*Assignment*:
Gather all lines in the entries below that include the word "implementation".

[Stored data entries]
**********
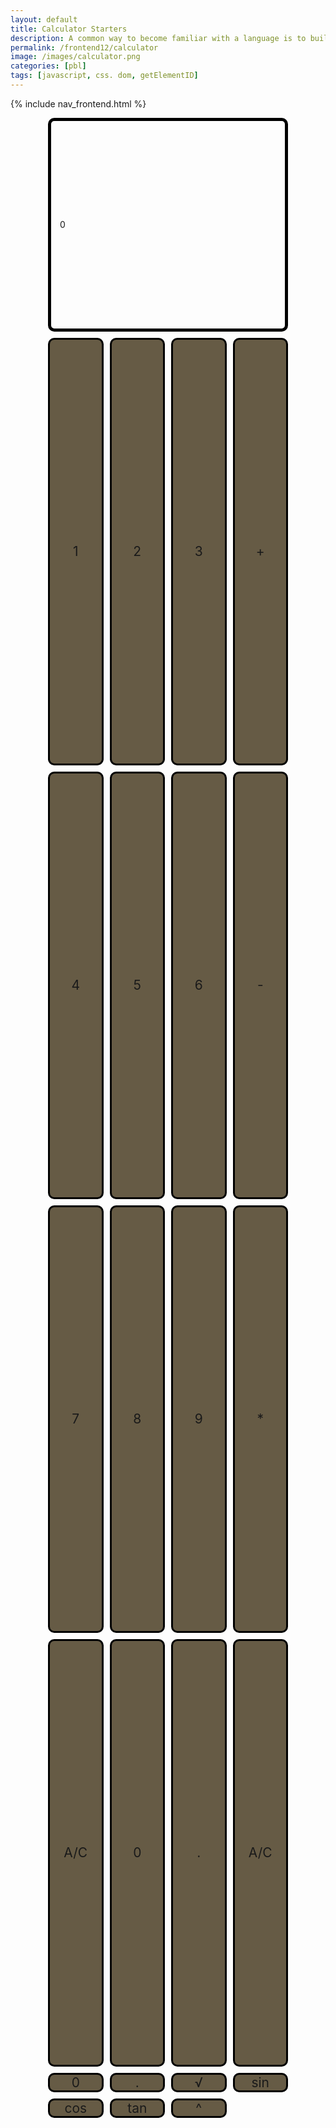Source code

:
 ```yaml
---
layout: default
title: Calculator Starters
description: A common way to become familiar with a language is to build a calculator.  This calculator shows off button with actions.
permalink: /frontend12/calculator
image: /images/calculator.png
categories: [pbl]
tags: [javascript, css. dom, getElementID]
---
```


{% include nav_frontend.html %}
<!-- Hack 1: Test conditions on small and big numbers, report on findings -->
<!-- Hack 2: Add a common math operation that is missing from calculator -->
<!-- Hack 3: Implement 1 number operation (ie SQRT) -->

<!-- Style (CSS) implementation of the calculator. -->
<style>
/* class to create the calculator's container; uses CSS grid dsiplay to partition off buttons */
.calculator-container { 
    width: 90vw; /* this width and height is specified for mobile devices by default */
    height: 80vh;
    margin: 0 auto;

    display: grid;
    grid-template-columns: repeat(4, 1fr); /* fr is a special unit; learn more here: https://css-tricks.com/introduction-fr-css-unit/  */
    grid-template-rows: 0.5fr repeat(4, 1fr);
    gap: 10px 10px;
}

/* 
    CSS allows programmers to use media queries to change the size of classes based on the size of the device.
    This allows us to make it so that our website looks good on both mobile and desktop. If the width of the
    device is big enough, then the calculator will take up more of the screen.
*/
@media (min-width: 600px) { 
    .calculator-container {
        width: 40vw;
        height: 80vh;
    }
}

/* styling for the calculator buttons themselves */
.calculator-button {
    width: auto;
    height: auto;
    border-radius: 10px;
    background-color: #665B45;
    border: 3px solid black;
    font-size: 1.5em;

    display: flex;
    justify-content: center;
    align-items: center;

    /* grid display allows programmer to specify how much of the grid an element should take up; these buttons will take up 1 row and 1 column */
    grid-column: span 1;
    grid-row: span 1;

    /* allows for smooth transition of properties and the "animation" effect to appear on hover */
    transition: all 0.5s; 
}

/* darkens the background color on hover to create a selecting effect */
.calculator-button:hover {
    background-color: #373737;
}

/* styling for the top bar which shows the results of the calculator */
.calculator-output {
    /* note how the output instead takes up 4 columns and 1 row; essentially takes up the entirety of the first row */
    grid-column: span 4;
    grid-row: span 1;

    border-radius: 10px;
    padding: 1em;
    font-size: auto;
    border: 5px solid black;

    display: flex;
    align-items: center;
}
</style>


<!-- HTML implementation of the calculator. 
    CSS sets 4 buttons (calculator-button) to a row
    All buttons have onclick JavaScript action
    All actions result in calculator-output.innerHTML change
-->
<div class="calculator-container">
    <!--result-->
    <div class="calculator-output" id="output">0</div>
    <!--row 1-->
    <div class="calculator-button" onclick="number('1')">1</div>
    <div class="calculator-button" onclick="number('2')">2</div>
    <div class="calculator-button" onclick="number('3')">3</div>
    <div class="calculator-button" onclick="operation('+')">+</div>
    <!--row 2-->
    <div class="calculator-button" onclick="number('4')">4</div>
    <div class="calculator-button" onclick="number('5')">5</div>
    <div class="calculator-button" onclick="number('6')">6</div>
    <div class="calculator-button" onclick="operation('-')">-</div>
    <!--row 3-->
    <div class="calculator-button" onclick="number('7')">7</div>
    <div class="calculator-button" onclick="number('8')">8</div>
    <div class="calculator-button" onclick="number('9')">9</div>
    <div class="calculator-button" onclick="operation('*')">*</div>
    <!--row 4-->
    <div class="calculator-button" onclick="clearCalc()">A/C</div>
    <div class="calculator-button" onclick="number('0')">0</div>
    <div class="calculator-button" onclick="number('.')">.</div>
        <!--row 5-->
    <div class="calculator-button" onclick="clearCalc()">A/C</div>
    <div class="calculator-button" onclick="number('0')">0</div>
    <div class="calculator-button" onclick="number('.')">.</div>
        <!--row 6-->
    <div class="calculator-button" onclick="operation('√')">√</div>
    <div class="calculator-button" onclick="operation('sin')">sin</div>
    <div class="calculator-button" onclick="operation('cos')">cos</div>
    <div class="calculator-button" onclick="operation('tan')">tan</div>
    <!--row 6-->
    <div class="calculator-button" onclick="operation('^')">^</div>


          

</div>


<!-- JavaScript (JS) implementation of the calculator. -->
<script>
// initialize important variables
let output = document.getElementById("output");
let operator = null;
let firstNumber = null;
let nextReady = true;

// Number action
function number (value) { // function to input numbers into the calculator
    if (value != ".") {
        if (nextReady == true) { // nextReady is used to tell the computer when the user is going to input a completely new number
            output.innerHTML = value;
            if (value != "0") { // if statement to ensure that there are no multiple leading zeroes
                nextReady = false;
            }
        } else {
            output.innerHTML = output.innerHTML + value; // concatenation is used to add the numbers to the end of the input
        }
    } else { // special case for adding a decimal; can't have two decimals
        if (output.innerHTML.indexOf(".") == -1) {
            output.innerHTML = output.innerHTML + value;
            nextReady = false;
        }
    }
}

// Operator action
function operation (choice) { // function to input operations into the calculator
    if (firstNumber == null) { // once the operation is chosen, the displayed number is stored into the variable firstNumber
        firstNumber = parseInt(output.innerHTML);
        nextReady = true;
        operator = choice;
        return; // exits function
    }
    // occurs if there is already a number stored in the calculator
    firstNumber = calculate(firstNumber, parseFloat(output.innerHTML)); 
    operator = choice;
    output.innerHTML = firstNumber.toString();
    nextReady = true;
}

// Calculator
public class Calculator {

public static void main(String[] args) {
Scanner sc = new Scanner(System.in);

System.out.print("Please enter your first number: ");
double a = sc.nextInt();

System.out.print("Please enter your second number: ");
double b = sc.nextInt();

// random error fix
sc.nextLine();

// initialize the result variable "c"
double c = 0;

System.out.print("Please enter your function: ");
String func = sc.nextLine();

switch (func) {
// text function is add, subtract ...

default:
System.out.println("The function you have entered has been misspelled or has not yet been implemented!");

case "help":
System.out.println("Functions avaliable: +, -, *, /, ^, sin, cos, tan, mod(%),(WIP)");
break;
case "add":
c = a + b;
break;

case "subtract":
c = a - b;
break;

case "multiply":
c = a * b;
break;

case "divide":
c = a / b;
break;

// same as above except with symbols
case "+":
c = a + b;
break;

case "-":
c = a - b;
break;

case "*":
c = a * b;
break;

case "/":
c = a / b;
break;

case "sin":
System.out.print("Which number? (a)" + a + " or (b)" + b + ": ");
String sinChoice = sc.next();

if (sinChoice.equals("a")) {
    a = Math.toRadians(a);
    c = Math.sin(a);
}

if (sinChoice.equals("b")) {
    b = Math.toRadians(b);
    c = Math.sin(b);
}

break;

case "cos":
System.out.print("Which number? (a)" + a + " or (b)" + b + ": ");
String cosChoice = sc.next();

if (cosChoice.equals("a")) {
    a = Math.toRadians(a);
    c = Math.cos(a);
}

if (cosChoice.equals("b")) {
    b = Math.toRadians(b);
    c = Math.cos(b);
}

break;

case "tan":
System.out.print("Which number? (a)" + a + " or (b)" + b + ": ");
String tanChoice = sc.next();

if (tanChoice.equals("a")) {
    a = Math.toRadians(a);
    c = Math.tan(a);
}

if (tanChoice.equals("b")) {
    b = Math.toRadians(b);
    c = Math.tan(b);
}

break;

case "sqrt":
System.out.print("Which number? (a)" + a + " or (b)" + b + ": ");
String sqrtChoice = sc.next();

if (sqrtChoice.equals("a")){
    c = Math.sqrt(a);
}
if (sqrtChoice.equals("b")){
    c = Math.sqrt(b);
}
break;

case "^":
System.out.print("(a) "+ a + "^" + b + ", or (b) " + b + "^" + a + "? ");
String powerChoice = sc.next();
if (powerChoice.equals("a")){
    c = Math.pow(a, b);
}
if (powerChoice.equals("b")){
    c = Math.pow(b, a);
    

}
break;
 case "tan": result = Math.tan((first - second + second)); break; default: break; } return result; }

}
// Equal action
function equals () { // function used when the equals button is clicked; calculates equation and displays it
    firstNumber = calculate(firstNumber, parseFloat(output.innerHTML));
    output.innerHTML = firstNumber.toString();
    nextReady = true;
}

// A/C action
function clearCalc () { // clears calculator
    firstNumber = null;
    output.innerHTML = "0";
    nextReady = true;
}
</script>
**********
*Result of the task*:
<!-- Style (CSS) implementation of the calculator. -->
<!-- HTML implementation of the calculator. 
<!-- JavaScript (JS) implementation of the calculator. -->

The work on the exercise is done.